Filing accurately and earlier is easier than ever before for everyone, regardless of income, Treasurer Sidamon-Eristoff said.
“The Division of Taxation has assembled valuable information online that can make it quicker and less stressful to file a return correctly the first time,” he said.
To quickly link to New Jersey income tax resources go to Division of Taxation’s home page at www.state.nj.us/treasury/taxation/ and click on “Important Information for Tax Year 2011” at the top of the page. The site is open to taxpayers 24 hours a day, seven days a week. Visitors can access forms, instructions, and help guides as well as get answers to their questions.
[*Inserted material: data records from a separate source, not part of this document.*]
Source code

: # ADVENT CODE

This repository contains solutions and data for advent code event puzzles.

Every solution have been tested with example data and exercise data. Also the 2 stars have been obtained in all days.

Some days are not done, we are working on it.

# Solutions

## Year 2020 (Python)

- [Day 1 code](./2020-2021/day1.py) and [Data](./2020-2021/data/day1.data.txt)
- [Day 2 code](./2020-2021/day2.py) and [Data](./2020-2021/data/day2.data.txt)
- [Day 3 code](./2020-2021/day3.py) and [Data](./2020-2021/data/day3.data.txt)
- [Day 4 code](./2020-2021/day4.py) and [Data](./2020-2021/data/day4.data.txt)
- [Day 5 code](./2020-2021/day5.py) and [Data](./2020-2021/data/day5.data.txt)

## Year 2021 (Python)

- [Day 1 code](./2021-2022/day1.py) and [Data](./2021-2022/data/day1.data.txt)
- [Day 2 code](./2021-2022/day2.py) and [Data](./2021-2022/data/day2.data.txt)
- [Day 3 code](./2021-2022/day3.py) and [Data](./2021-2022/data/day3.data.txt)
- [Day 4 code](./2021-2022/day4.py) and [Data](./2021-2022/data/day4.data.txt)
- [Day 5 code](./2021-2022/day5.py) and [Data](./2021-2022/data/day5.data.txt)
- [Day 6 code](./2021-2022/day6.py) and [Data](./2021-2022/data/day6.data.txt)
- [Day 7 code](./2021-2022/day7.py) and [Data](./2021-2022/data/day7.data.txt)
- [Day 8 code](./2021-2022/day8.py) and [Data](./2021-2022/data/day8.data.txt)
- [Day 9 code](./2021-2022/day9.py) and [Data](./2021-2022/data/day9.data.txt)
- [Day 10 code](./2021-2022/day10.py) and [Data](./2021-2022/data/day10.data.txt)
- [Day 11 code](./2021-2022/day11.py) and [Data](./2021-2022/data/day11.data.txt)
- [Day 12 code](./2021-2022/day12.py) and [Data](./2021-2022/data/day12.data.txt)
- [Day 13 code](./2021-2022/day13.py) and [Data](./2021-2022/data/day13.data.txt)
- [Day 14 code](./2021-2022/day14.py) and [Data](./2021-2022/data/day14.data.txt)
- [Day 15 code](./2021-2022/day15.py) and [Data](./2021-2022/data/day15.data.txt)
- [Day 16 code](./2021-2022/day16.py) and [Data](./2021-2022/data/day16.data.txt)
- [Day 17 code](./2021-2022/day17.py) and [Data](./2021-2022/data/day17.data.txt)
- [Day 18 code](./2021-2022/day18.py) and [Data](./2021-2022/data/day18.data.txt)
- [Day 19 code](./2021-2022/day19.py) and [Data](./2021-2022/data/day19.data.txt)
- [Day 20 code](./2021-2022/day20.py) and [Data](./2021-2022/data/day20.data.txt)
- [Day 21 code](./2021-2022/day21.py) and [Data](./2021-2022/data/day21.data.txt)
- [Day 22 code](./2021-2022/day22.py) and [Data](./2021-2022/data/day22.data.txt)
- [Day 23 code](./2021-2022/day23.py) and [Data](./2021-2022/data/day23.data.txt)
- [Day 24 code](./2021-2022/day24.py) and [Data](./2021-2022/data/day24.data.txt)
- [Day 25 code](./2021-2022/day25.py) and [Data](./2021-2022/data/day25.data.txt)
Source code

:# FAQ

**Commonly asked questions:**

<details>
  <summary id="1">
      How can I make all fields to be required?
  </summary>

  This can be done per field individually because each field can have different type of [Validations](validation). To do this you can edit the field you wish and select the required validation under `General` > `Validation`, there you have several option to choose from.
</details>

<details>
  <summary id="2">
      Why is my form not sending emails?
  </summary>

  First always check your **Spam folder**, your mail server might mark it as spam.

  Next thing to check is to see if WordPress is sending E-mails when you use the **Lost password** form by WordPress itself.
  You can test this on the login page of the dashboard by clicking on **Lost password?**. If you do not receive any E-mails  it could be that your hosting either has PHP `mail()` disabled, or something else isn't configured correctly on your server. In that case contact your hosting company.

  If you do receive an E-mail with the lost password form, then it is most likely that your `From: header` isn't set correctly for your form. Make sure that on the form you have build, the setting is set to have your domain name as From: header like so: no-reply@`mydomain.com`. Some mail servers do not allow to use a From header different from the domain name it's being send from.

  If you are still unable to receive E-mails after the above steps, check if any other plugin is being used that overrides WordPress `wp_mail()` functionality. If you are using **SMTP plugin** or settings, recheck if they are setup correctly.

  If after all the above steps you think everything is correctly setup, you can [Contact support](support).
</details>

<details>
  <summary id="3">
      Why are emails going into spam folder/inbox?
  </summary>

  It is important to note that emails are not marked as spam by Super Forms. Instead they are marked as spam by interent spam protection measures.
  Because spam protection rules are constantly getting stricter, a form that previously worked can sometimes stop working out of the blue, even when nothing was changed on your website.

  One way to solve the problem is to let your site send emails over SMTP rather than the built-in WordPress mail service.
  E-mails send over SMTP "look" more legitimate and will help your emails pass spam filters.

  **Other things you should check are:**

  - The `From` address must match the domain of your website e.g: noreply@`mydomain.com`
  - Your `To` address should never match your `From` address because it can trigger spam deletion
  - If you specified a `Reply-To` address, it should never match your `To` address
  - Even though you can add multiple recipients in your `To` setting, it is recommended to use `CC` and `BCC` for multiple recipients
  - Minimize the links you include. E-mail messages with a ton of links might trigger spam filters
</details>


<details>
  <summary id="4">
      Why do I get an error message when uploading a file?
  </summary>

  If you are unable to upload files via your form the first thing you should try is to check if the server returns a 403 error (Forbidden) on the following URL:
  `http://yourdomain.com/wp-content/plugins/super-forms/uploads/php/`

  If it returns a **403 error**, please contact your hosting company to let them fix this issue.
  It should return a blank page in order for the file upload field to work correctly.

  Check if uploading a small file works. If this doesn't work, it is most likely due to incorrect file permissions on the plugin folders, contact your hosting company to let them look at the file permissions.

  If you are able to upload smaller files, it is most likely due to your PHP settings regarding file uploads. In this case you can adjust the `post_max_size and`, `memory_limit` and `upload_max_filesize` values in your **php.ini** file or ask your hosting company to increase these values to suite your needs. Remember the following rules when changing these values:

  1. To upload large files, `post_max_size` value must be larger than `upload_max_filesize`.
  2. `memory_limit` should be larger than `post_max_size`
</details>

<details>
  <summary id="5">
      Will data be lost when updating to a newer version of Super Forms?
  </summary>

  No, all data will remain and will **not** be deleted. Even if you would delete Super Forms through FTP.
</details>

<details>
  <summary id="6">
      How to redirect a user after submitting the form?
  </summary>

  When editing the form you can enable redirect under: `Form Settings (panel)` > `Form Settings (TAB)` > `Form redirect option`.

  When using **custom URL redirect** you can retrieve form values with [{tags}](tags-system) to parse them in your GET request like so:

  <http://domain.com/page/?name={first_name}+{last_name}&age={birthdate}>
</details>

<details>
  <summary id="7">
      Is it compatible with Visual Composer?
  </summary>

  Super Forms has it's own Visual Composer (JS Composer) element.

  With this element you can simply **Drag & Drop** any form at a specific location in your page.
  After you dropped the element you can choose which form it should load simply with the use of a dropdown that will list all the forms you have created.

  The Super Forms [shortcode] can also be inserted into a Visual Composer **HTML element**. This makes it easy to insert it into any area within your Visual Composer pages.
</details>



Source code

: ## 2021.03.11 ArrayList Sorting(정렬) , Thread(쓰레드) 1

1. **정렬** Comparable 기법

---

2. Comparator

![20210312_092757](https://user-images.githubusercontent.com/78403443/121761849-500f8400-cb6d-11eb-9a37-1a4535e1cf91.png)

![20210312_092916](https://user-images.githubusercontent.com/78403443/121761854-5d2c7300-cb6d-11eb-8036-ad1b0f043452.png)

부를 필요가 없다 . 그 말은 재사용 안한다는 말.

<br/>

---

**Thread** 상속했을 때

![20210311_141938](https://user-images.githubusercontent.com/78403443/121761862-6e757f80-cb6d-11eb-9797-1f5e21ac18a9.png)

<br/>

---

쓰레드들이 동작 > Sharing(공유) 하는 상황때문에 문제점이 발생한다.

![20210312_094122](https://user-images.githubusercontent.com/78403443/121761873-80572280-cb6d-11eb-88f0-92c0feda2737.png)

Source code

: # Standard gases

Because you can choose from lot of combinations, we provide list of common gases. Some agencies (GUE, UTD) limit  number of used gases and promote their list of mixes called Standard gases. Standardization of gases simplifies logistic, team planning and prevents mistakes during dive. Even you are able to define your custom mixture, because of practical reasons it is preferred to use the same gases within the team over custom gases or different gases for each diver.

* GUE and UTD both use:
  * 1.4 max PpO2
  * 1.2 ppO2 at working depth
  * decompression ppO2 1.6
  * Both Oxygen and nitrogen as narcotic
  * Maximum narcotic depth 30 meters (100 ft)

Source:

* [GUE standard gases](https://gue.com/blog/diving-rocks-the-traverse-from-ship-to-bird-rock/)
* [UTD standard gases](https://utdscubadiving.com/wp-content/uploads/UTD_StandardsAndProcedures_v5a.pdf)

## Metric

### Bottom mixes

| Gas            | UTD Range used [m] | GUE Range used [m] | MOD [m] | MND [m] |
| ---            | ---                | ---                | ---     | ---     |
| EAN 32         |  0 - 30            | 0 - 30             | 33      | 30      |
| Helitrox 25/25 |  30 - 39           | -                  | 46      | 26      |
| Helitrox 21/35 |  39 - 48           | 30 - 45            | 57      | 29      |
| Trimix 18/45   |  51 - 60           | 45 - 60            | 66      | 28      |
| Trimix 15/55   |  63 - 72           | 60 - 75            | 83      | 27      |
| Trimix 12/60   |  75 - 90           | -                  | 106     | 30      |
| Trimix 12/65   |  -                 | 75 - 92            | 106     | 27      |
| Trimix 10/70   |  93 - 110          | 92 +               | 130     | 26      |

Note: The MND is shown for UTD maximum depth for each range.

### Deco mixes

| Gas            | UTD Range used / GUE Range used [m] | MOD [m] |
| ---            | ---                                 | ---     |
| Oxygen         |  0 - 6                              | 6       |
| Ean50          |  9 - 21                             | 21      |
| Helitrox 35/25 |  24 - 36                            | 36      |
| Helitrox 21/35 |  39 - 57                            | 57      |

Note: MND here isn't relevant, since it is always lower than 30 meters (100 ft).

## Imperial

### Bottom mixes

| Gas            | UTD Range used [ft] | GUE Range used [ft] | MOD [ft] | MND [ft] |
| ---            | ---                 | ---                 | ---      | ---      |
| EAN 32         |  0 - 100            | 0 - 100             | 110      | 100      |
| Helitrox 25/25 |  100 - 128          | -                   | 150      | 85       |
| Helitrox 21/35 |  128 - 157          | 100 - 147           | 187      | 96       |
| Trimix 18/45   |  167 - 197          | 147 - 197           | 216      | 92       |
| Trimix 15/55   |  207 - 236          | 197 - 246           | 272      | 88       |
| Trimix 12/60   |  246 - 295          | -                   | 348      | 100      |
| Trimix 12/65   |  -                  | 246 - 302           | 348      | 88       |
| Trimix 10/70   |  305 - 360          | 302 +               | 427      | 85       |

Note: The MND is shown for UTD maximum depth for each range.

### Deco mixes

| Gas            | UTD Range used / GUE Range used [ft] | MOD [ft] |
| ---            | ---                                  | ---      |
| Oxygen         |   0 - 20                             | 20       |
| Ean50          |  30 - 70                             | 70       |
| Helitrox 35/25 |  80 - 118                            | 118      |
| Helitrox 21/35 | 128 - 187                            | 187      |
Filers also can avoid delays and penalties by using this checklist of frequently made tax mistakes: http://www.state.nj.us/treasury/taxation/pdf/2011ReturnPrep.pdf
“One common error is to assume that New Jersey and the Federal government use the same rules in determining income,” Sidamon-Eristoff said. “In many cases, the amount of taxable income for New Jersey purposes differs greatly from the Federal number.”
Like the federal government, Sidamon-Eristoff reminded taxpayers, New Jersey has an Earned Income Tax Credit that pays working families, either by increasing a refund check or providing a direct payment for low-income families with members who work.
“Most New Jersey residents who are eligible and file for a Federal earned income credit can also receive the New Jersey credit,” Treasurer Sidamon-Eristoff explained. “The New Jersey Earned Income Tax Credit, which can be as much as $1,150, reduces the amount of New Jersey tax due and may also give the filer a refund, even if they don’t owe any tax to the State.” Information on the NJEITC can be found at http://www.state.nj.us/treasury/taxation/eitcinfo.shtml
New Jersey also provides a number of ways that senior citizen (65 years or older) or disabled taxpayers can reduce their taxable income. Each can claim an additional exemption of $1,000. In addition, seniors and disabled taxpayers may be eligible for income exclusions which reduce their taxable income from pensions, annuities, IRAs, and other sources. Information on exemptions, exclusions, and other topics is available on the Division of Taxation’s Web site at http://www.state.nj.us/treasury/taxation/freqqiti.shtml
Taxpayers who need help completing their returns can contact the Division of Taxation’s Customer Service Center by calling (609) 292-6400. They can also visit one of the Division’s Regional Offices located throughout the State. A list of the offices, as well as directions to the locations, can be found on the Division’s Web site at www.state.nj.us/treasury/taxation/ot1.shtml
Taxation Regional Offices are located at the following addresses:
Camden............ 2 Riverside Drive, Suite 200
Fair Lawn........ 22-08 Route 208 South
Neptune........... 1828 West Lake Avenue, 3rd floor
Newark............. 124 Halsey Street, 2nd Floor
Northfield....... 1915-A New Road (Route 9)
Somerville...... 75 Veterans Memorial Drive East, Suite 103
Trenton............ 50 Barrack Street, 1st Floor Lobby
Division representatives are available by phone or in person 8:30 a.m. to 4:30 p.m., Monday through Friday. Taxpayers have until Tuesday, April 17, to file their 2011 returns and pay any tax due. Those who request an extension will have until October 15 to file their returns.